= Beginning of Section =

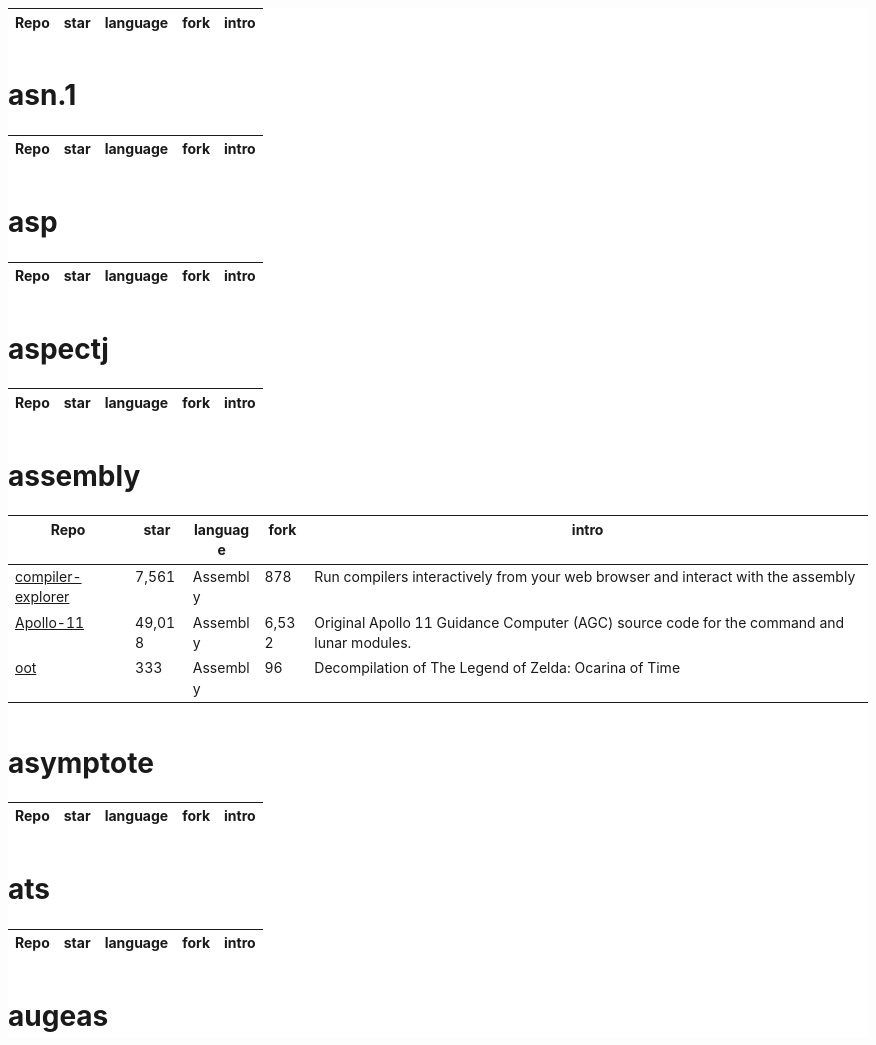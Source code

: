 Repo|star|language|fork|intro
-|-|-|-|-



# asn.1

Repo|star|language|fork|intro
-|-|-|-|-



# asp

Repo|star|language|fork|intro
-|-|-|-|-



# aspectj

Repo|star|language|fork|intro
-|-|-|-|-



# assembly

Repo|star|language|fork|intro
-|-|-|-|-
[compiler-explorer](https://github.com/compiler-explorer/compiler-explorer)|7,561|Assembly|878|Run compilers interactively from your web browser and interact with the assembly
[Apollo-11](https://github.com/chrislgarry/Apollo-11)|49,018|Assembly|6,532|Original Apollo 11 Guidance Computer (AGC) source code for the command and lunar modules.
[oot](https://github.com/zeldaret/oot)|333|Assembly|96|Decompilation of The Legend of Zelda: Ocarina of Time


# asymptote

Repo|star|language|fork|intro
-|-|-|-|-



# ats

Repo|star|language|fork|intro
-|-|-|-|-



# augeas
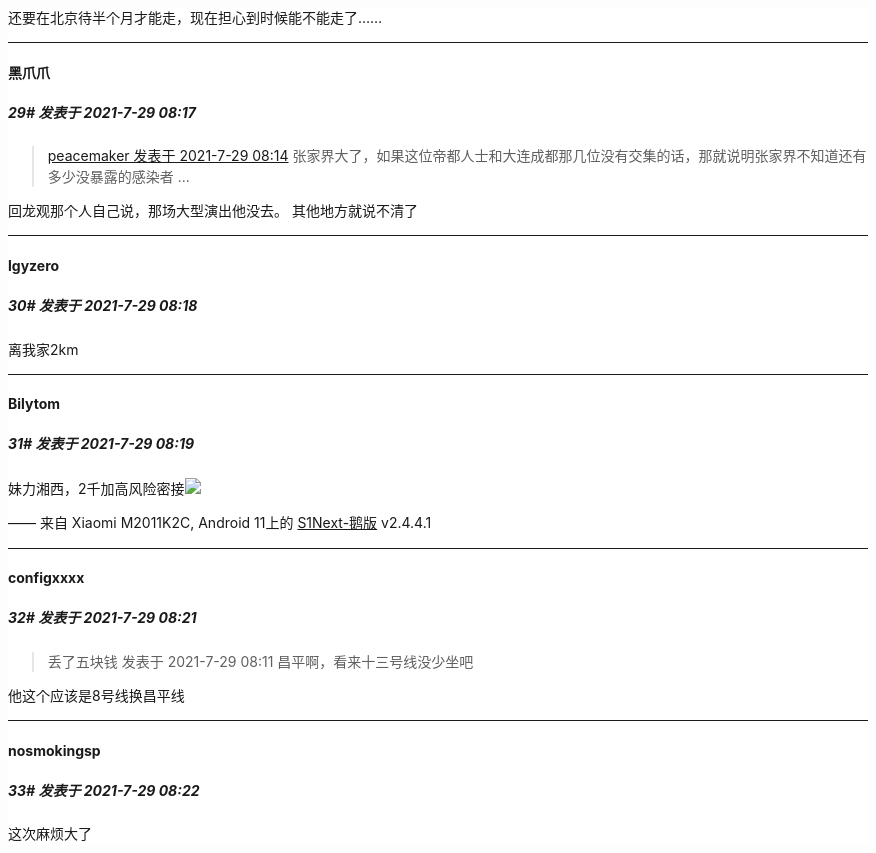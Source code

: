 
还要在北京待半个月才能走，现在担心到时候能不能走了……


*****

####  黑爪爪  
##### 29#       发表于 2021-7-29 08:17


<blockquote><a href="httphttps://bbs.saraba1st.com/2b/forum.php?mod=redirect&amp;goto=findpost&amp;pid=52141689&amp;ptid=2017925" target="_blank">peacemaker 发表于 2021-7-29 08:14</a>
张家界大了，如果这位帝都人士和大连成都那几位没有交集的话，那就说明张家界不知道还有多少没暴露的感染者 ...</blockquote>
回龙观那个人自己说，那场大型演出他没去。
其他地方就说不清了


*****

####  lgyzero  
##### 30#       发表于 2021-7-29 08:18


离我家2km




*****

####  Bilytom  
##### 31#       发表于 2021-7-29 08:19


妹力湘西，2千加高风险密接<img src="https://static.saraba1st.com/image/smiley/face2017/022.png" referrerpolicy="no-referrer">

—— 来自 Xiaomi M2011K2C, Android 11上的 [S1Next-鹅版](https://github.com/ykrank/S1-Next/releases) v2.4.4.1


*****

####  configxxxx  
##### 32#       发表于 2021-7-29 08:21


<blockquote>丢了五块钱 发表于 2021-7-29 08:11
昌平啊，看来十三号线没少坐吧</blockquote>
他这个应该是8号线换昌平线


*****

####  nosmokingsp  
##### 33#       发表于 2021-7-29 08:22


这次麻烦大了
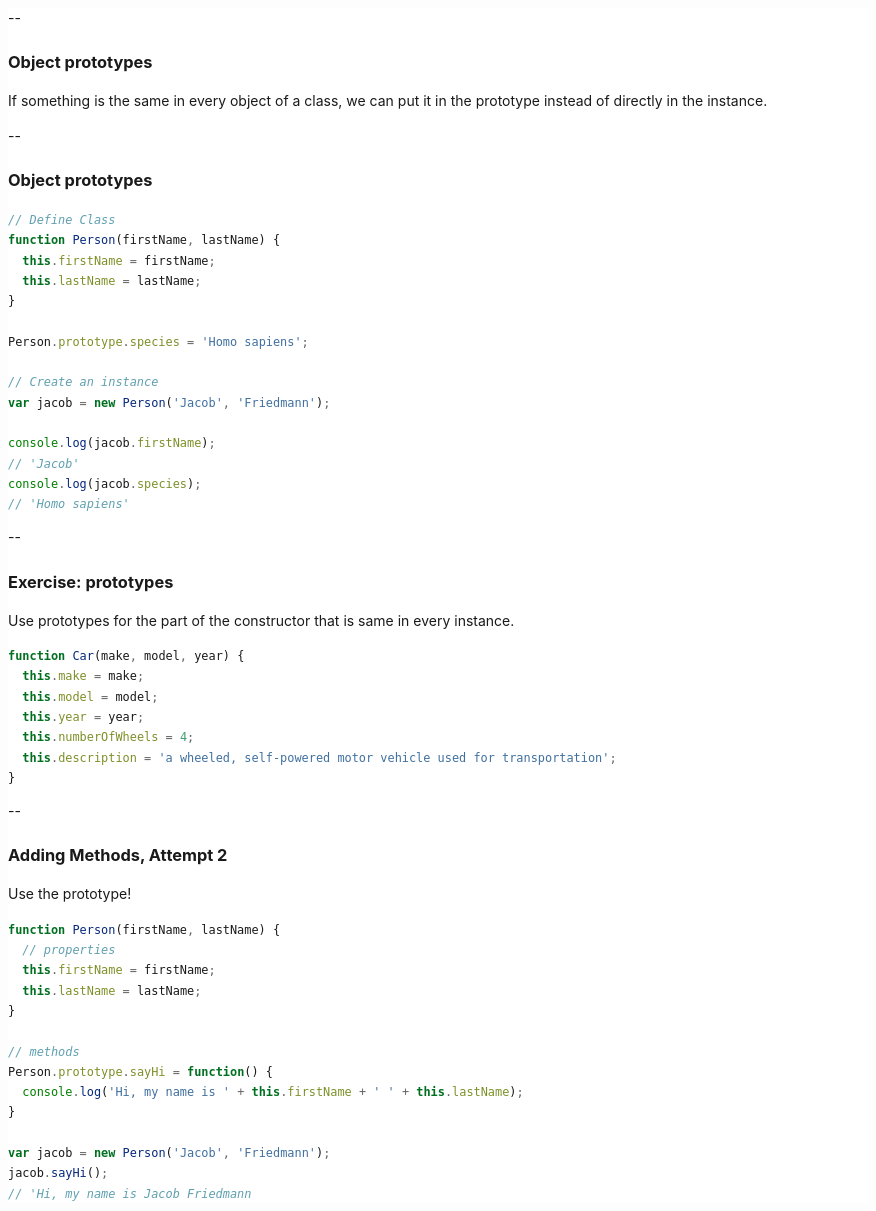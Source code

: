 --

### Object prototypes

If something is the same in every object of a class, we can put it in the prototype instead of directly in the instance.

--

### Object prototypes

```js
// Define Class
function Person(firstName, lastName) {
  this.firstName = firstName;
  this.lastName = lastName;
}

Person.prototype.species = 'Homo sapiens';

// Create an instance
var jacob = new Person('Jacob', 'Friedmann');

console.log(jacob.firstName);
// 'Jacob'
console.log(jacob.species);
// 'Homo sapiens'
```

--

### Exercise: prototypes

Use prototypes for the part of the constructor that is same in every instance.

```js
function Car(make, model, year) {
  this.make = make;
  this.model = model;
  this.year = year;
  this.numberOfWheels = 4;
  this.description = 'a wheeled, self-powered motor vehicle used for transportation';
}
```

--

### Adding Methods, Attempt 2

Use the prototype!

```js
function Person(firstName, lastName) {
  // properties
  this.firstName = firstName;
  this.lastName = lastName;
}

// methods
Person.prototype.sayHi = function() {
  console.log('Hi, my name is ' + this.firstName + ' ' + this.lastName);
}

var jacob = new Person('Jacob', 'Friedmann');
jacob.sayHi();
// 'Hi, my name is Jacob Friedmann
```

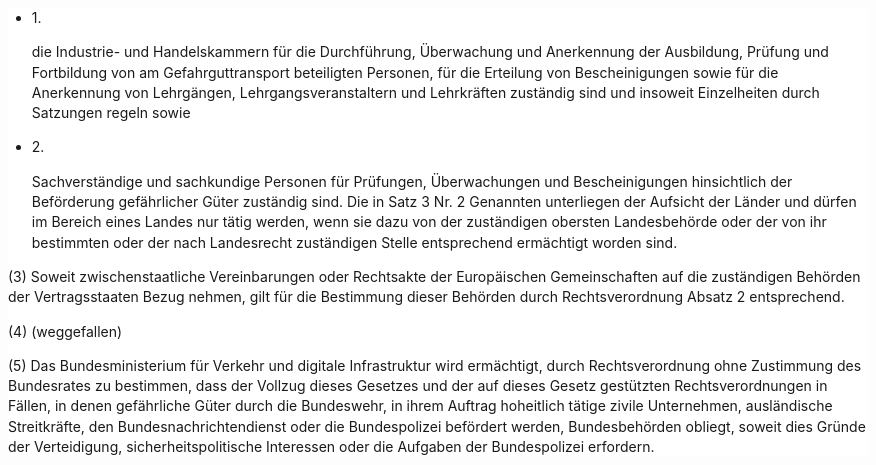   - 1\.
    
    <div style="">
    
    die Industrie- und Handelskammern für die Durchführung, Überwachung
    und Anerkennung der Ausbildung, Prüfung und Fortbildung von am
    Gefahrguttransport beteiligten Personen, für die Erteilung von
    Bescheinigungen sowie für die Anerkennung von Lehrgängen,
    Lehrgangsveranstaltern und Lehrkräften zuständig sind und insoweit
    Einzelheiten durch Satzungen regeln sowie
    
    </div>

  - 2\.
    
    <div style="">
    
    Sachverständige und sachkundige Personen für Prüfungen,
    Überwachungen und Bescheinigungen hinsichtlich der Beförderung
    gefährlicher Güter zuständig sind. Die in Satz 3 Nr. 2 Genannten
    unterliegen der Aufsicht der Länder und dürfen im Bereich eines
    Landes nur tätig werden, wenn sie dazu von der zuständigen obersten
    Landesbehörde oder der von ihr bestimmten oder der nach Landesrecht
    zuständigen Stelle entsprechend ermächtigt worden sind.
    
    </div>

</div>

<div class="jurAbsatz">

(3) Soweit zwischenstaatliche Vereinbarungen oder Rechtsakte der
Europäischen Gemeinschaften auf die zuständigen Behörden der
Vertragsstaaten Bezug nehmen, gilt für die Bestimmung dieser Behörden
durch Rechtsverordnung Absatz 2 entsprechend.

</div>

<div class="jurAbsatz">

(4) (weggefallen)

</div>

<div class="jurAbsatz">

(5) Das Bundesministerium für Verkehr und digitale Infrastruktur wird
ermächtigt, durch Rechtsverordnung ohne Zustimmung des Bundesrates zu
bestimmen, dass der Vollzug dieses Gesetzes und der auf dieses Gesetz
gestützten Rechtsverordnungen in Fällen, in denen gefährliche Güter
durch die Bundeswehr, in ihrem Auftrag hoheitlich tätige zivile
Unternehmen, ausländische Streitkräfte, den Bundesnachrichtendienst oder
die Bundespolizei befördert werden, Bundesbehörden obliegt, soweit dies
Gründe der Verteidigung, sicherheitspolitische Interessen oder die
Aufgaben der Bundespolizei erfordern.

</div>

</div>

= End of Section =

• [REQUIRED WORK] What is needed is every line of the records that contains the word "oder".

• [EXPECTED ANSWER]
    Landesbehörde oder der von ihr bestimmten oder der nach Landesrecht
(3) Soweit zwischenstaatliche Vereinbarungen oder Rechtsakte der
Unternehmen, ausländische Streitkräfte, den Bundesnachrichtendienst oder
Gründe der Verteidigung, sicherheitspolitische Interessen oder die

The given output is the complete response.